There are many free fermion systems that possess topological edge/boundary states. Examples include quantum Hall insulators and topological insulators. No matter chiral or non-chiral, 2D or 3D, symmetry protected or not, their microscopic origins are similar. Explicitly speaking, when placing such a system on a geometry with open boundary in one spacial dimension (say the $x$-axis), and closed boundary in other spacial dimensions, the bulk model Hamiltonian is always reduced to one or several copies of the following 1D Hamiltonian along the open-boundary $x$-axis direction (see B. Zhou et al.,PRL 101, 246807)
$$H_\text{1D}=-i\partial_x\sigma_1+k_\perp\sigma_2+(m-\partial_x^2+k_\perp^2)\sigma_3,$$
where $\sigma_{1,2,3}$ are the three Pauli matrices, and $k_\perp$ denotes the momentum perpendicular to $x$-axis (and could be extended to a matrix in higher dimensions). The existence of the topological edge state is equivalent to the existence of edge modes of $H_\text{1D}$ on an open chain.

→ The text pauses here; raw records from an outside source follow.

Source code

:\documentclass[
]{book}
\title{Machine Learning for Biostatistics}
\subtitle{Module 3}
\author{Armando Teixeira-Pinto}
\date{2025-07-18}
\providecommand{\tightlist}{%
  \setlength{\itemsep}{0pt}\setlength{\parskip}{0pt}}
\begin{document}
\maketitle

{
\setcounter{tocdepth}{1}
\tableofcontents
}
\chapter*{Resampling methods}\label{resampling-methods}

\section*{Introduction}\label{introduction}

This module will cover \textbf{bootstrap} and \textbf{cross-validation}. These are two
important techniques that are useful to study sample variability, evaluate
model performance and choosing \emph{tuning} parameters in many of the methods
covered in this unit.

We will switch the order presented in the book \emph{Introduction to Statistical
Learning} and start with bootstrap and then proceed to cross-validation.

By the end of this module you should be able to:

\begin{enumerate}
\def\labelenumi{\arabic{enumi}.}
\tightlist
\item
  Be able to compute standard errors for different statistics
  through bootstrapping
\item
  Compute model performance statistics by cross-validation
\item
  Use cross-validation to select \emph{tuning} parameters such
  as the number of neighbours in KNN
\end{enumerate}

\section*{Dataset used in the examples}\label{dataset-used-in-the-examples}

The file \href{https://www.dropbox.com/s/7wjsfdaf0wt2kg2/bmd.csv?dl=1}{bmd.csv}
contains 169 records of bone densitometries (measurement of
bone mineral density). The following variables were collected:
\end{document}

It was claimed that the edge modes exist when $m<0$. After discretize and diagonalize $H_\text{1D}$, I was able to check the above statement. But my question is that whether there is a simple mathematical argument that allows one to judge the existence of the edge mode by looking at the differential operator $H_\text{1D}$ without really solving it? I believe there should be a reason if the edge mode is robust.

PS: I am aware of but not satisfied with the topological argument that the bulk band has non-trivial topology, which can not be altered without closing the bulk gap, thus there must be edge states on the boundary. Is it possible to argue from the property of $H_\text{1D}$ without directly referring to the bulk topology?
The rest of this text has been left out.